O Ministério Público Federal entrou com uma ação para impedir a divulgação de conteúdos que incentivem o garimpo ilegal no país no Facebook e no Instagram.
Investigações mostraram o uso frequente das plataformas para fazer apologia à exploração ilegal de ouro em toda Amazônia.
A ação do MPF tem como objetivo, especialmente, a proteção do bioma amazônico, dos povos indígenas, expostas ao mercúrio, e a preservação do minério brasileiro.
As investigações começaram em 2024, por meio de um inquérito policial, que revelou o uso frequente das plataformas incentivando a exploração do ouro em Roraima, onde sequer existem empreendimentos de lavra garimpeira legalmente autorizados.

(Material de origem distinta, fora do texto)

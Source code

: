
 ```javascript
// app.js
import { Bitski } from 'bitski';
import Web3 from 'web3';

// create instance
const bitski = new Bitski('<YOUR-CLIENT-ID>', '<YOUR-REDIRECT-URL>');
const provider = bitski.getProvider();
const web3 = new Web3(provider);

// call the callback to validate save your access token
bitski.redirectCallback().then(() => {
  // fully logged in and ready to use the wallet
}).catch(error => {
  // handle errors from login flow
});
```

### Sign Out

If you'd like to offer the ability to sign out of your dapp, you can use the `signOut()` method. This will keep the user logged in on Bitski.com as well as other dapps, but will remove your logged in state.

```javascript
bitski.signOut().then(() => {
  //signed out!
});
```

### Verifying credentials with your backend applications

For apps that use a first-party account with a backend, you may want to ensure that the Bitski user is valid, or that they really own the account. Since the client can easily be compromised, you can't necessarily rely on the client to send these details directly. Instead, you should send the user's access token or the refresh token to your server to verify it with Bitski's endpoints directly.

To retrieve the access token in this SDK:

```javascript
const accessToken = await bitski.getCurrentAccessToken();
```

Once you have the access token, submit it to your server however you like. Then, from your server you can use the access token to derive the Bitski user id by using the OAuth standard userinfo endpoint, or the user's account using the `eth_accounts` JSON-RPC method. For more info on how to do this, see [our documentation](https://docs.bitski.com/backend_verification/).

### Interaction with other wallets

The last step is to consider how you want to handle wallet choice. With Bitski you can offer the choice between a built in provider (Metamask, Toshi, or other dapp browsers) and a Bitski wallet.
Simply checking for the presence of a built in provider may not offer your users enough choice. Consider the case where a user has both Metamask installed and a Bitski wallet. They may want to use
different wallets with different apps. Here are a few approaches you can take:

Mesmo após a identificação de perfis e grupos públicos, e a remoção de conteúdos denunciados, novas publicações, com o mesmo teor, reapareceram rapidamente.
A procuradoria pediu que a Justiça obrigasse o Facebook a avisar preventivamente os usuários nas publicações relacionadas à mineração, e apresentasse um plano para detectar essas atividades criminosas.
Nesta semana, a 1ª Vara Federal Cível de Roraima negou o pedido de liminar, sob argumento de que, o dever de monitoramento preventivo e imediato é reservado aos “crimes graves”, como terrorismo, racismo e crimes sexuais contra crianças. O garimpo ilegal não se enquadraria nessa definição.
Mas, a Justiça Federal pediu mais informações sobre os impactos e a viabilidade dos sistemas de alerta e monitoramento, antes de decidir.
O Facebook tem que responder quais medidas tomadas hoje para identificar crimes relacionados à extração ilegal de minérios; qual a viabilidade de monitorar palavras-chave e imagens como dragas, balsas e pistas de pouso clandestinas; e de quem é o controle sobre os sistemas de moderação no Brasil.